Everything from the line containing "does not access memory" through the final line of the material is to be restated word for word, and only that.

***** Data records *****

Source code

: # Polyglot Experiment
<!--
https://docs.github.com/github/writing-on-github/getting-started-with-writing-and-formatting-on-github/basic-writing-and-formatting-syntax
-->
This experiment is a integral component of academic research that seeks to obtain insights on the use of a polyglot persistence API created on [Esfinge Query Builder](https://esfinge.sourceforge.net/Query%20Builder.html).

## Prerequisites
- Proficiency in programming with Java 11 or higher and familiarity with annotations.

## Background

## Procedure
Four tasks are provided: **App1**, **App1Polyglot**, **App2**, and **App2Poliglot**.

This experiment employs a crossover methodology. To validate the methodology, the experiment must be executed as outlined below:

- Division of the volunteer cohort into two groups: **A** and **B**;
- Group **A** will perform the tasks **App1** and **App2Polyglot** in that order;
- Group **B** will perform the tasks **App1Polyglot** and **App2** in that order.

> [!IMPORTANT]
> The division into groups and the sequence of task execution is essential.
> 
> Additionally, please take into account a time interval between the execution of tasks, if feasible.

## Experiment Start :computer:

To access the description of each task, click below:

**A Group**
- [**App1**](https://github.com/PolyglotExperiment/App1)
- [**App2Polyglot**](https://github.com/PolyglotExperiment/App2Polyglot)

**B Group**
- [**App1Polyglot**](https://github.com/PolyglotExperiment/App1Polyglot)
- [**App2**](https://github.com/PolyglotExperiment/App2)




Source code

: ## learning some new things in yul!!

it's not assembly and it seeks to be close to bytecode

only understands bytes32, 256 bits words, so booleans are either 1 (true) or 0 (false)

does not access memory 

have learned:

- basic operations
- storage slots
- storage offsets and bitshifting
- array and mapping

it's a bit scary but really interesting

*****

# [Response area]
does not access memory 

have learned:

- basic operations
- storage slots
- storage offsets and bitshifting
- array and mapping

it's a bit scary but really interesting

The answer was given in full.